The table’s surface enchants me, its glittery shine embedded within each rigid plane. Looking into the window of the round table, my eyes jump to the hand-stitched lines from the brown olive rug beneath it. My attention skips along the textile’s linear motifs to seek other horizontal patterns reflected on tables near the perimeter.
My sight narrows, expands, and narrows again.
Deconstructing the gallery and its items, I see rhythm and harmony in how designs repeat and reflect one another. Through contrasting textures accentuated by light and placement, each object allows others to have their voice. A bright solid white couch speaks loudly against the ornate bronze metal backboard while a heavy black bowl asserts itself against the glossy sienna table.
The gallery is a theme park for the eyes, converting familiar objects into complex visual attractions.

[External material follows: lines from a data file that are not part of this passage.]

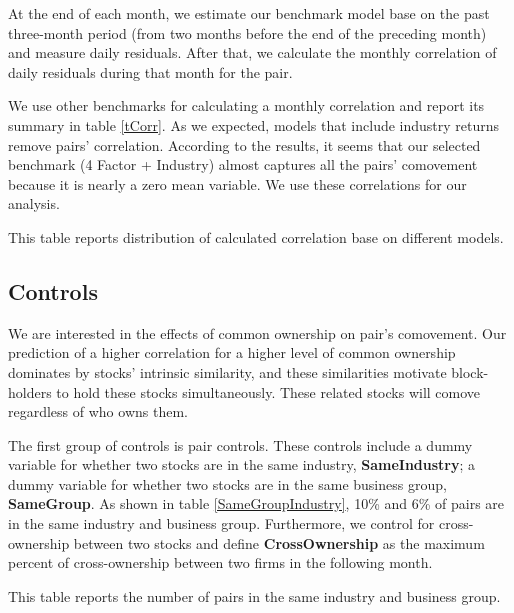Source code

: \documentclass[12pt, a4paper]{article}
\begin{document}
At the end of each month, we estimate our benchmark model base on the past three-month period (from two months before the end of the preceding month) and measure daily residuals.  After that, we calculate the monthly correlation of daily residuals during that month for the pair.

We use other benchmarks for calculating a monthly correlation and report its summary in table \ref{tCorr}. 
As we expected,  models that include industry returns remove pairs' correlation. According to the results, it seems that our selected benchmark (4 Factor + Industry) almost captures all the pairs' comovement because it is nearly a zero mean variable. We use these correlations for our analysis.

     
 \begin{table}[htbp]
        \centering
        \caption{\footnotesize This table reports distribution of calculated correlation base on different models.}
        \label{tCorr}
        \resizebox{1\textwidth}{!}
        {
        
         }
      \end{table}
      

\FloatBarrier
\subsection{Controls}
We are interested in the effects of common ownership on pair's comovement.
Our prediction of a higher correlation for a higher level of common ownership dominates by stocks' intrinsic similarity, and these similarities motivate block-holders to hold these stocks simultaneously. These related stocks will comove regardless of who owns them.

The first group of controls is pair controls. These controls include
a dummy variable for whether two stocks are in the same industry, \textbf{SameIndustry}; a dummy variable for whether two stocks are in the same business group, \textbf{SameGroup}. As shown in table \ref{SameGroupIndustry}, 10\% and 6\%  of pairs are in the same industry and business group. Furthermore, we control for cross-ownership between two stocks and define  \textbf{CrossOwnership} as the maximum percent of cross-ownership between two firms in the following month.


\begin{table}[htbp]
\caption{\scriptsize This table reports the number of pairs in the same industry and business group.}
\label{SameGroupIndustry}
               \centering \scriptsize
         {

                 }
             \end{table}
\end{document}
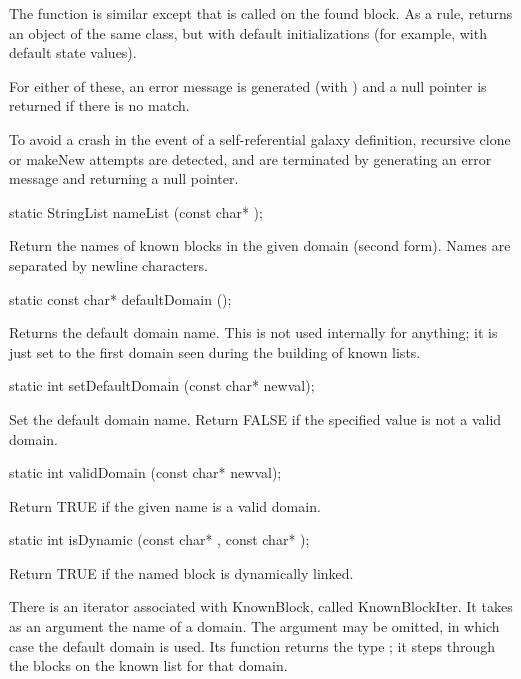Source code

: The  function is similar except that 
is called on the found block.  As a rule,  returns
an object of the same class, but with default initializations
(for example, with default state values).

For either of these, an error message is generated (with
) and a null pointer is returned if there is no
match.

To avoid a crash in the event of a self-referential galaxy definition,
recursive clone or makeNew attempts are detected, and are terminated by
generating an error message and returning a null pointer.

\begin{example}
static StringList nameList (const char* );
\end{example}

Return the names of known blocks in
the given domain (second form).  Names are
separated by newline characters.

\begin{example}
static const char* defaultDomain ();
\end{example}

Returns the default domain name.  This is
not used internally for anything; it is just set to the first domain
seen during the building of known lists.

\begin{example}
static int setDefaultDomain (const char* newval);
\end{example}

Set the default domain name.  Return FALSE if
the specified value is not a valid domain.

\begin{example}
static int validDomain (const char* newval);
\end{example}

Return TRUE if the given name is a valid domain.

\begin{example}
static int isDynamic (const char* , const char* );
\end{example}

Return TRUE if the named block is dynamically linked.

There is an iterator associated with KnownBlock, called
KnownBlockIter.  It takes as an argument the name of a domain.  The
argument may be omitted, in which case the default domain is used.
Its  function returns the type ; it
steps through the blocks on the known list for that domain.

Visitors take turns to observe concave chairs that transform into playground slides while warped metallic surfaces skew people’s reflections like funhouse mirrors. Every piece has its moment to speak through its surface and how one journeys the space.
It was a joy and pleasure to experience this interaction, and I look forward to what Magen H Gallery will show next.
As you explore the gallery, you will see pieces of our work in conversation with the rest of the exhibit.
The show is on until June 2, 2023.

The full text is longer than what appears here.